We only list comparisons between our proposed method and previous SOTA in terms of span-level micro-averaged F1-score here. For more comparisons and span-level micro Precision/Recall scores, please check out our paper.

Flat NER Datasets

Evaluations are conducted on the widely-used bechmarks: CoNLL2003, OntoNotes 5.0 for English; MSRA, OntoNotes 4.0 for Chinese. We achieve new SOTA results on OntoNotes 5.0, MSRA and OntoNotes 4.0, and comparable results on CoNLL2003.

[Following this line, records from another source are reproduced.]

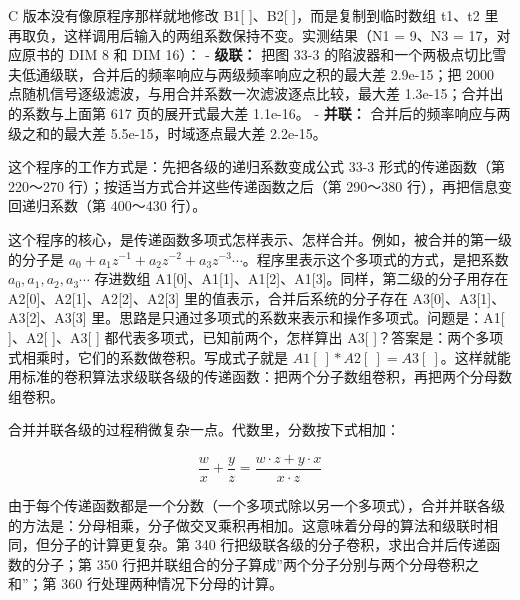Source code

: \begin{Shaded}
\begin{Highlighting}[]
     \OperatorTok{(}\OperatorTok{=} \OperatorTok{;}\OperatorTok{\textless{}}\OperatorTok{;}\OperatorTok{++)}            
\OperatorTok{[}\OperatorTok{]} \OperatorTok{=} \OperatorTok{{-}}\OperatorTok{[}\OperatorTok{];}
\OperatorTok{[}\OperatorTok{]} \OperatorTok{=} \OperatorTok{;}                            
\OperatorTok{\}}
\end{Highlighting}
\end{Shaded}

C 版本没有像原程序那样就地修改 B1{[} {]}、B2{[} {]}，而是复制到临时数组
t1、t2 里再取负，这样调用后输入的两组系数保持不变。实测结果（N1 = 9、N3
= 17，对应原书的 DIM 8 和 DIM 16）： - \textbf{级联：} 把图 33-3
的陷波器和一个两极点切比雪夫低通级联，合并后的频率响应与两级频率响应之积的最大差
2.9e-15；把 2000
点随机信号逐级滤波，与用合并系数一次滤波逐点比较，最大差
1.3e-15；合并出的系数与上面第 617 页的展开式最大差 1.1e-16。 -
\textbf{并联：} 合并后的频率响应与两级之和的最大差
5.5e-15，时域逐点最大差 2.2e-15。

这个程序的工作方式是：先把各级的递归系数变成公式 33-3 形式的传递函数（第
220～270 行）；按适当方式合并这些传递函数之后（第 290～380
行），再把信息变回递归系数（第 400～430 行）。

这个程序的核心，是传递函数多项式怎样表示、怎样合并。例如，被合并的第一级的分子是
\(a_0 + a_1z^{-1} + a_2z^{-2} + a_3z^{-3} \cdots\)。程序里表示这个多项式的方式，是把系数
\(a_0, a_1, a_2, a_3 \cdots\) 存进数组
A1{[}0{]}、A1{[}1{]}、A1{[}2{]}、A1{[}3{]}。同样，第二级的分子用存在
A2{[}0{]}、A2{[}1{]}、A2{[}2{]}、A2{[}3{]}
里的值表示，合并后系统的分子存在
A3{[}0{]}、A3{[}1{]}、A3{[}2{]}、A3{[}3{]}
里。思路是只通过多项式的系数来表示和操作多项式。问题是：A1{[} {]}、A2{[}
{]}、A3{[} {]} 都代表多项式，已知前两个，怎样算出 A3{[}
{]}？答案是：两个多项式相乘时，它们的系数做卷积。写成式子就是
\(A1[\ ] * A2[\ ] = A3[\ ]\)。这样就能用标准的卷积算法求级联各级的传递函数：把两个分子数组卷积，再把两个分母数组卷积。

合并并联各级的过程稍微复杂一点。代数里，分数按下式相加：

\[\frac{w}{x} + \frac{y}{z} = \frac{w\cdot z + y\cdot x}{x\cdot z}\]

由于每个传递函数都是一个分数（一个多项式除以另一个多项式），合并并联各级的方法是：分母相乘，分子做交叉乘积再相加。这意味着分母的算法和级联时相同，但分子的计算更复杂。第
340 行把级联各级的分子卷积，求出合并后传递函数的分子；第 350
行把并联组合的分子算成''两个分子分别与两个分母卷积之和''；第 360
行处理两种情况下分母的计算。

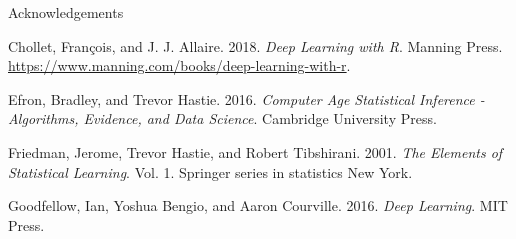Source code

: \documentclass[10pt,ignorenonframetext,]{beamer}
\begin{document}
\begin{frame}{Acknowledgements}

\hypertarget{refs}{}
\hypertarget{ref-kerasR}{}
Chollet, François, and J. J. Allaire. 2018. \emph{Deep Learning with R}.
Manning Press. \url{https://www.manning.com/books/deep-learning-with-r}.

\hypertarget{ref-casi}{}
Efron, Bradley, and Trevor Hastie. 2016. \emph{Computer Age Statistical
Inference - Algorithms, Evidence, and Data Science}. Cambridge
University Press.

\hypertarget{ref-ESL}{}
Friedman, Jerome, Trevor Hastie, and Robert Tibshirani. 2001. \emph{The
Elements of Statistical Learning}. Vol. 1. Springer series in statistics
New York.

\hypertarget{ref-goodfellow}{}
Goodfellow, Ian, Yoshua Bengio, and Aaron Courville. 2016. \emph{Deep
Learning}. MIT Press.

\end{frame}
\end{document}
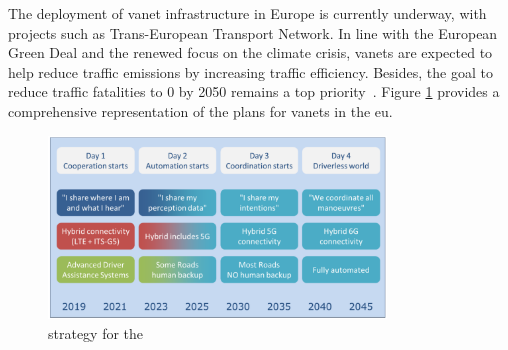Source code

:The deployment of \gls{vanet} infrastructure in Europe is currently underway, with projects such as Trans-European Transport Network. In line with the European Green Deal and the renewed focus on the climate crisis, \glspl{vanet} are expected to help reduce traffic emissions by increasing traffic efficiency. Besides, the goal to reduce traffic fatalities to 0 by 2050 remains a top priority~\cite{lu_pan-european_2019}. Figure \ref{fig:EU_strat} provides a comprehensive representation of the plans for \glspl{vanet} in the \gls{eu}.

\begin{figure}[htbp]
    \centering
    \includegraphics[width=0.8\textwidth]{Chapters/Figures/VANETs/ITS_strategy_EU.png}
   	\caption{ strategy for the ~\cite{lu_pan-european_2019}}
   	\label{fig:EU_strat}
\end{figure}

Dataset	Eng-OntoNotes5.0	Zh-MSRA	Zh-OntoNotes4.0
Previous SOTA	89.16	95.54	80.62
Our method	91.11	95.75	82.11
	(+1.95)	(+0.21)	(+1.49)

Nested NER Datasets

Evaluations are conducted on the widely-used ACE 2004, ACE 2005, GENIA, KBP-2017 English datasets.

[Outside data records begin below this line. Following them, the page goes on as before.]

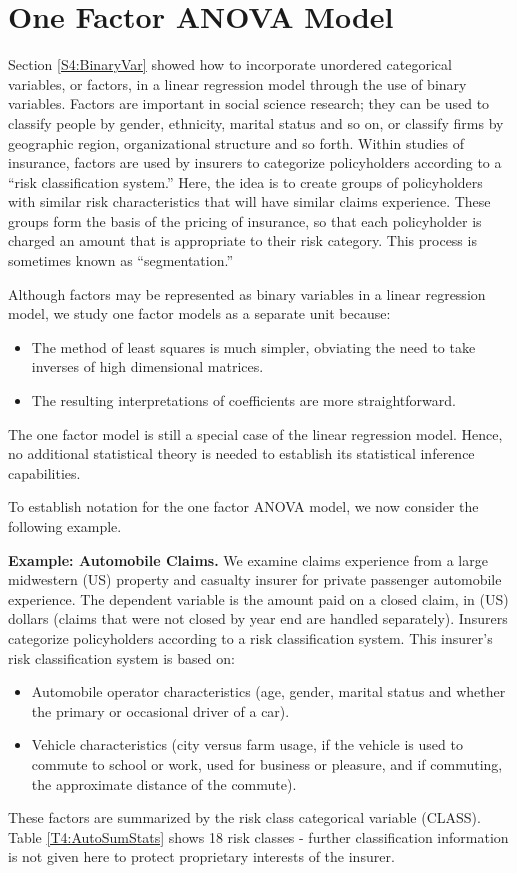 \section{One Factor ANOVA Model}

Section \ref{S4:BinaryVar} showed how to incorporate unordered
categorical variables, or factors, in a linear regression model
through the use of binary variables. Factors are important in social
science research; they can be used to classify people by gender,
ethnicity, marital status and so on, or classify firms by geographic
region, organizational structure and so forth. Within studies of
insurance, factors are used by insurers to categorize policyholders
according to a ``risk classification system.'' Here, the idea is to
create groups of policyholders with similar risk characteristics
that will have similar claims experience. These groups form the
basis of the pricing of insurance, so that each policyholder is
charged an amount that is appropriate to their risk category. This
process is sometimes known as ``segmentation.''

Although factors may be represented as binary variables in a linear
regression model, we study one factor models as a separate unit
because:
\begin{itemize}
\item The method of least squares is much simpler, obviating the need to take inverses of high dimensional matrices.
\item The resulting interpretations of coefficients are more straightforward.
\end{itemize}
The one factor model is still a special case of the linear
regression model. Hence, no additional statistical theory is needed
to establish its statistical inference capabilities.

To establish notation for the one factor ANOVA model, we now
consider the following example.

\linejed



\textbf{Example: Automobile Claims.}
We examine claims experience from a large midwestern (US) property
and casualty insurer for private passenger automobile experience.
The dependent variable is the amount paid on a closed claim, in (US)
dollars (claims that were not closed by year end are handled
separately). Insurers categorize policyholders according to a risk
classification system. This insurer's risk classification system is
based on:
\begin{itemize}
\item Automobile operator characteristics (age, gender, marital
  status and whether the primary or occasional driver of a car).
\item Vehicle characteristics (city versus farm usage, if the vehicle is used to commute to school or
    work, used for business or pleasure, and if commuting, the
    approximate distance of the commute).
\end{itemize}
These factors are summarized by the risk class categorical variable
(CLASS). Table \ref{T4:AutoSumStats} shows 18 risk classes - further
classification information is not given here to protect proprietary
interests of the insurer.

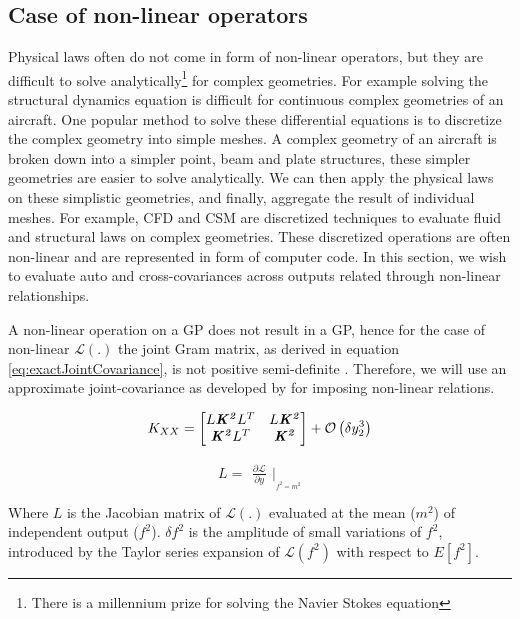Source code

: \subsection{Case of non-linear operators}\label{subsecNonLinearOperators}
Physical laws often do not come in form of non-linear operators, but they are  difficult to solve analytically\footnote{There is a millennium prize for solving the Navier Stokes equation} for complex geometries. For example solving the structural dynamics equation is difficult for continuous complex geometries of an aircraft. One popular method to solve these differential equations is to discretize the complex geometry into simple meshes. A complex geometry of an aircraft is broken down into a simpler point, beam and plate structures, these simpler geometries are easier to solve analytically. We can then apply the physical laws on these simplistic geometries, and finally, aggregate the result of individual meshes. For example, CFD and CSM are discretized techniques to evaluate fluid and structural laws on complex geometries. These discretized operations are often non-linear and are represented in form of computer code. In this section, we wish to evaluate auto and cross-covariances across outputs related through non-linear relationships.

A non-linear operation on a GP does not result in a GP, hence for the case of non-linear \(\mathcal{L}\left ( . \right )\) the joint Gram matrix, as derived in equation \ref{eq:exactJointCovariance}, is not positive semi-definite \cite{Stein1999Springer}.  Therefore, we will use an approximate joint-covariance as developed by  \cite{Constantinescu2013} for imposing non-linear relations.

\begin{equation}\label{eq:approxJointCoariance}
K_{XX} = 
\begin{bmatrix}
L\bm{\mathit{K^2}}L^{T} & L\bm{\mathit{K^2}}\\ 
\bm{\mathit{K^2}}L^{T} & \bm{\mathit{K^2}}
\end{bmatrix} + \mathcal{O}\left ( \delta y_{2}^{3} \right )
\end{equation}

\begin{equation}
    L = \begin{matrix}
\frac{\partial \mathcal{L}}{\partial y} 
\end{matrix}|_{_{f^{2} = m^{2}}}
\end{equation}

Where $L$ is the Jacobian matrix of \(\mathcal{L}\left ( . \right )\) evaluated at the mean ($m^2$) of independent output (\(f^{2}\)). \(\delta f^{2}\) is the amplitude of small variations of \(f^{2}\), introduced by the Taylor series expansion of \(\mathcal{L}(f^2)\) with respect to \(E[f^{2}]\). 

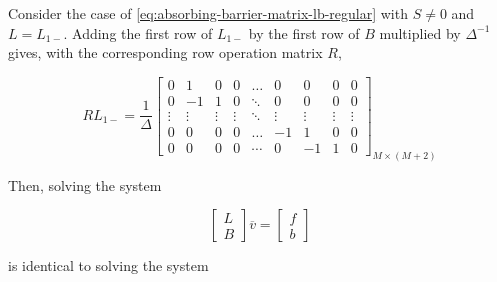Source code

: \documentclass[11pt]{article}
\theoremstyle{definition}
\begin{document}
Consider the case of \cref{eq:absorbing-barrier-matrix-lb-regular} with $S\neq 0$ and $L = L_{1-}$. Adding the first row of $L_{1-}$ by the first row of $B$ multiplied by $\Delta^{-1}$ gives, with the corresponding row operation matrix $R$, 

\begin{equation}
RL_{1-} = \frac{1}{\Delta}\begin{bmatrix}
0&1&0&0&\dots&0&0&0&0\\
0&-1&1&0&\ddots&0&0&0&0\\
\vdots&\vdots&\vdots&\vdots&\ddots&\vdots&\vdots&\vdots&\vdots\\
0&0&0&0&\dots&-1&1&0&0\\
0&0&0&0&\cdots&0&-1&1&0
\end{bmatrix}_{M\times (M+2)}
\end{equation}


Then, solving the system 

\begin{equation}
\begin{bmatrix}
 L \\
 B
\end{bmatrix} 
\overline{v}
=
\begin{bmatrix}
f \\
b
\end{bmatrix}
\end{equation}

is identical to solving the system
\end{document}
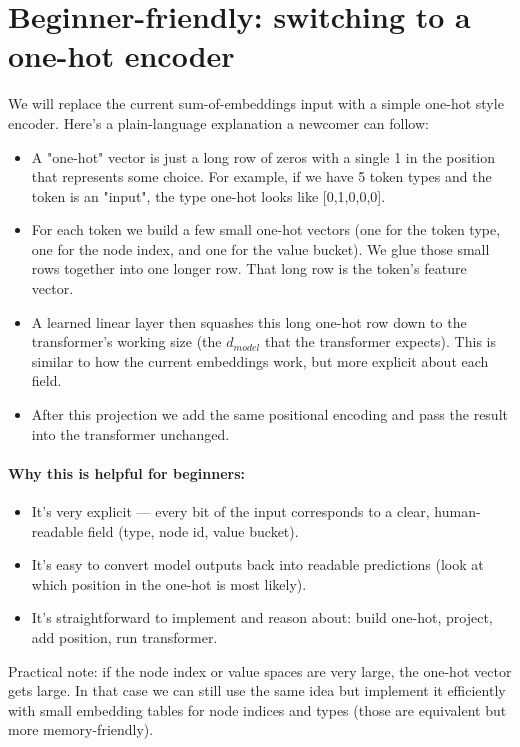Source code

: \documentclass{article}
\begin{document}
\section*{Beginner-friendly: switching to a one-hot encoder}
We will replace the current sum-of-embeddings input with a simple one-hot style encoder. Here's a plain-language explanation a newcomer can follow:

\begin{itemize}
  \item A "one-hot" vector is just a long row of zeros with a single 1 in the position that represents some choice. For example, if we have 5 token types and the token is an "input", the type one-hot looks like [0,1,0,0,0].
  \item For each token we build a few small one-hot vectors (one for the token type, one for the node index, and one for the value bucket). We glue those small rows together into one longer row. That long row is the token's feature vector.
  \item A learned linear layer then squashes this long one-hot row down to the transformer's working size (the \(d_{model}\) that the transformer expects). This is similar to how the current embeddings work, but more explicit about each field.
  \item After this projection we add the same positional encoding and pass the result into the transformer unchanged.
\end{itemize}

\paragraph{Why this is helpful for beginners:}
\begin{itemize}
  \item It's very explicit — every bit of the input corresponds to a clear, human-readable field (type, node id, value bucket).
  \item It's easy to convert model outputs back into readable predictions (look at which position in the one-hot is most likely).
  \item It's straightforward to implement and reason about: build one-hot, project, add position, run transformer.
\end{itemize}

Practical note: if the node index or value spaces are very large, the one-hot vector gets large. In that case we can still use the same idea but implement it efficiently with small embedding tables for node indices and types (those are equivalent but more memory-friendly).
\end{document}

Dataset	ACE 2004	ACE 2005	GENIA	KBP-2017
Previous SOTA	84.7	84.33	78.31	74.60
Our method	85.98	86.88	83.75	80.97
	(+1.28)	(+2.55)	(+5.44)	(+6.37)

Previous SOTA:

DYGIE for ACE 2004.
Seq2Seq-BERT for ACE 2005 and GENIA.
ARN for KBP2017.

Dependencies

Experiments are conducted on a Ubuntu GPU server with Python 3.6.
Run pip3 install -r requirements.txtto install packages dependencies.
Download and unzip BERT-Base, Uncased English and BERT-Base, Chinese pretrained checkpoints. Then follow the guideline from huggingface to convert TF checkpoints to PyTorch.

Data Preprocess

Firstly you should transform tagging-style annoations to a set of MRC-style (Query, Context, Answer) triples. Here we provide an example to show how these two steps work. We have given the queries in python3 ./data_preprocess/dump_query2file.py for you. Feel free to write down your own's queries. MRC-Style datasets could be found here.

Step 1: Query Generation

Write down queries for entity labels in ./data_preprocess/dump_query2file.py and run python3 ./data_preprocess/dump_query2file.py to dump queries to the folder ./data_preprocess/queries.

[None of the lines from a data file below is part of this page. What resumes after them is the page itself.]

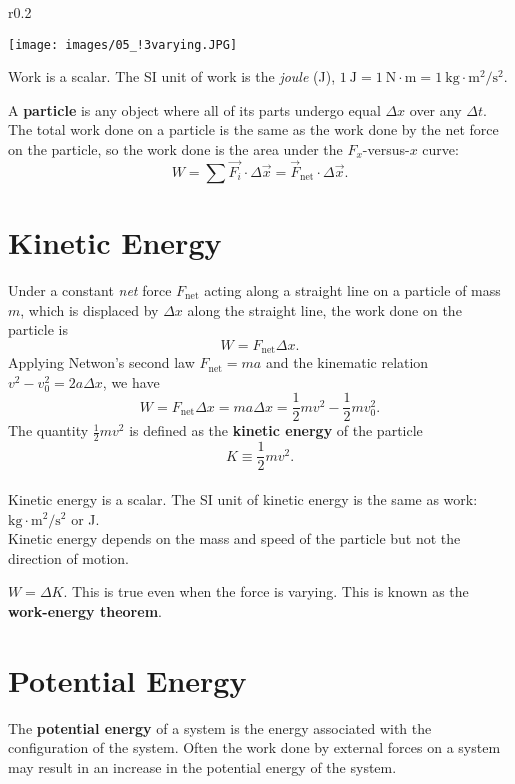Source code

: \documentclass[11pt,a4paper]{report}
\begin{document}
\begin{wrapfigure}{r}{0.2\textwidth}
\vspace{-10pt}
\begin{center}
\texttt{[image: images/05\_!3varying.JPG]}
\end{center}
\end{wrapfigure}

\noindent
Work is a scalar. The SI unit of work is the \textit{joule} (J), $1 \mathrm{\ J} = 1 \mathrm{\ N} \cdot \mathrm{m} = 1 \mathrm{\ kg} \cdot \mathrm{m}^2 / \mathrm{s}^2$.

\smallskip

\noindent
A \textbf{particle} is any object where all of its parts undergo equal $\Delta{x}$ over any $\Delta{t}$.
\\The total work done on a particle is the same as the work done by the net force on the particle, so the work done is the area under the $F_x$-versus-$x$ curve: $$W = \sum{\vec{F_i}} \cdot \Delta{\vec{x}} = \vec{F}_\mathrm{net} \cdot \Delta{\vec{x}}.$$

\section{Kinetic Energy}
Under a constant \textit{net} force $F_\mathrm{net}$ acting along a straight line on a particle of mass $m$, which is displaced by $\Delta{x}$ along the straight line, the work done on the particle is $$W = F_\mathrm{net} \Delta{x}.$$
Applying Netwon's second law $F_\mathrm{net} = ma$ and the kinematic relation $v^2 - v_0^2 = 2a \Delta{x}$, we have $$W = F_\mathrm{net} \Delta{x} = ma \Delta{x} = \frac{1}{2} mv^2 - \frac{1}{2} mv_0^2.$$
The quantity $\frac{1}{2} mv^2$ is defined as the \textbf{kinetic energy} of the particle $$K \equiv \frac{1}{2} mv^2.$$
\\Kinetic energy is a scalar. The SI unit of kinetic energy is the same as work: $\mathrm{kg} \cdot \mathrm{m}^2 / \mathrm{s}^2$ or J.
\\Kinetic energy depends on the mass and speed of the particle but not the direction of motion.

\smallskip

\noindent
$W = \Delta{K}$. This is true even when the force is varying. This is known as the \textbf{work-energy theorem}.

\section{Potential Energy}
The \textbf{potential energy} of a system is the energy associated with the configuration of the system. Often the work done by external forces on a system may result in an increase in the potential energy of the system.
\end{document}
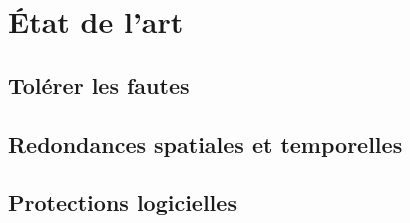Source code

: \section{\'Etat de l'art}
\label{sec:contribution_tf_edla}

\subsection{Tolérer les fautes}
\subsection{Redondances spatiales et temporelles}
\subsection{Protections logicielles}


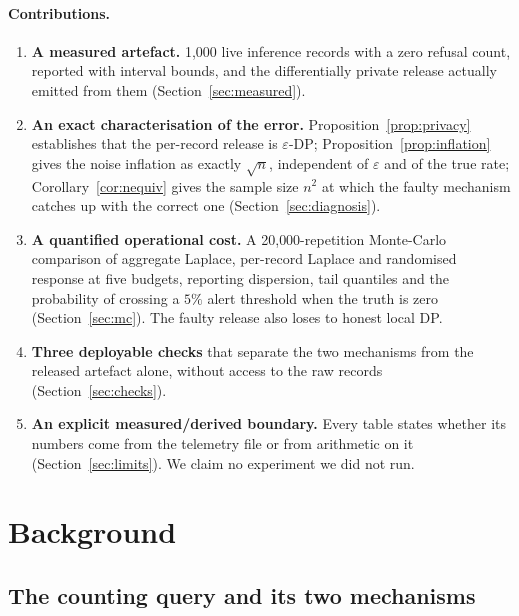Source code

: \documentclass[journal]{IEEEtran}
\theoremstyle{definition}
\newcommand{\Nrec}{1{,}000}
\newcommand{\Trials}{20{,}000}
\newcommand{\AlarmTau}{5}
\begin{document}
\paragraph{Contributions.}
\begin{enumerate}
\item \textbf{A measured artefact.} \Nrec{} live inference records with a zero
refusal count, reported with interval bounds, and the differentially private
release actually emitted from them (Section~\ref{sec:measured}).

\item \textbf{An exact characterisation of the error.}
Proposition~\ref{prop:privacy} establishes that the per-record release is
$\varepsilon$-DP; Proposition~\ref{prop:inflation} gives the noise inflation as
exactly $\sqrt{n}$, independent of $\varepsilon$ and of the true rate;
Corollary~\ref{cor:nequiv} gives the sample size $n^2$ at which the faulty
mechanism catches up with the correct one (Section~\ref{sec:diagnosis}).

\item \textbf{A quantified operational cost.} A \Trials-repetition Monte-Carlo
comparison of aggregate Laplace, per-record Laplace and randomised response at
five budgets, reporting dispersion, tail quantiles and the probability of
crossing a $\AlarmTau\%$ alert threshold when the truth is zero
(Section~\ref{sec:mc}). The faulty release also loses to honest local DP.

\item \textbf{Three deployable checks} that separate the two mechanisms from the
released artefact alone, without access to the raw records
(Section~\ref{sec:checks}).

\item \textbf{An explicit measured/derived boundary.} Every table states
whether its numbers come from the telemetry file or from arithmetic on it
(Section~\ref{sec:limits}). We claim no experiment we did not run.
\end{enumerate}

\section{Background}
\label{sec:background}

\subsection{The counting query and its two mechanisms}
\end{document}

Step 2: Transform tagger-style annotations to MRC-style triples

Run ./data_preprocess/example/generate_data.py to generate MRC-style data data_preprocess/example/mrc-dev_ace05.json and data_preprocess/example/mrc-dev_msra.json for ACE 2005(nested) and Chinese MSRA(flat), respectively.

Nested NER

We take ACE2005 as an example for NESTED NER to illustrate the process of data prepration.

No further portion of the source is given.